-- Supplied data follows --

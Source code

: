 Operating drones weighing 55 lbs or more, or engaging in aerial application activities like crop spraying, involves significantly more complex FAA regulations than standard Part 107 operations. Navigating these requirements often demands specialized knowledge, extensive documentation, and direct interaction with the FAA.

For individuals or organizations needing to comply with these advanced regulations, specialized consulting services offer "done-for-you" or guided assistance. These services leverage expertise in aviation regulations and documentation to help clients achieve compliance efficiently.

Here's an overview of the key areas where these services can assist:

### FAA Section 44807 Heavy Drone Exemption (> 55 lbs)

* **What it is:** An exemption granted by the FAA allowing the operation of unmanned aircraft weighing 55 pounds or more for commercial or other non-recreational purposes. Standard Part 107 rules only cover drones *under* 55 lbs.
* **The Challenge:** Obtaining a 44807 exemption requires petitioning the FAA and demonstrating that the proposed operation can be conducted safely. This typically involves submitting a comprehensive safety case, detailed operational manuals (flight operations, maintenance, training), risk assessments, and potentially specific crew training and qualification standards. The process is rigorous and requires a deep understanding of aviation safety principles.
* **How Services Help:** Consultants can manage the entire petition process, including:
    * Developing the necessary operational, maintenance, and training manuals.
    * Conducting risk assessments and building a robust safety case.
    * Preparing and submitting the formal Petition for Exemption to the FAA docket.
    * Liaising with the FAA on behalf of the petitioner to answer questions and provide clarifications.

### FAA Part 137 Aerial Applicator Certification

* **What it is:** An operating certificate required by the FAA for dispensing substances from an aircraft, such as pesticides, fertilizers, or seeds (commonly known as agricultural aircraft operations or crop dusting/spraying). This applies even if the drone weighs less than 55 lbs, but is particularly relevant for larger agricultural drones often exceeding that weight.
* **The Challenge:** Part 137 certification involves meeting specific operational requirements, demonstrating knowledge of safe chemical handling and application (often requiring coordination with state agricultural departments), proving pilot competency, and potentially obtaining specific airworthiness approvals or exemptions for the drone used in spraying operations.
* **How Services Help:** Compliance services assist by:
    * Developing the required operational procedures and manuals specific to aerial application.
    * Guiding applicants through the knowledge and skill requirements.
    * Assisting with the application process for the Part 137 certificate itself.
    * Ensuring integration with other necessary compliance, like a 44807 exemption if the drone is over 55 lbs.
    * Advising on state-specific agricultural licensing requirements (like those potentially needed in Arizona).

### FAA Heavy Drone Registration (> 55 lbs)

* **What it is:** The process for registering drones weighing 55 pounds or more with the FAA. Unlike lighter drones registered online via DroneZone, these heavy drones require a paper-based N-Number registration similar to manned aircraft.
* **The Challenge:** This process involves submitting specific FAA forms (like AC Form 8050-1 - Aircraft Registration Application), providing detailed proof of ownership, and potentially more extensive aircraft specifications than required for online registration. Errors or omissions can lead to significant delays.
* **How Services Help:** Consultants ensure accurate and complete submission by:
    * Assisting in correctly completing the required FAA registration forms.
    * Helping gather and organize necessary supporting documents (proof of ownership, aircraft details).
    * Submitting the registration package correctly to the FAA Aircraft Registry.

-- Supplied data concluded --

Your assignment
Return every line of the data above in which "forms" appears.

Exercise result
* **The Challenge:** This process involves submitting specific FAA forms (like AC Form 8050-1 - Aircraft Registration Application), providing detailed proof of ownership, and potentially more extensive aircraft specifications than required for online registration. Errors or omissions can lead to significant delays.
    * Assisting in correctly completing the required FAA registration forms.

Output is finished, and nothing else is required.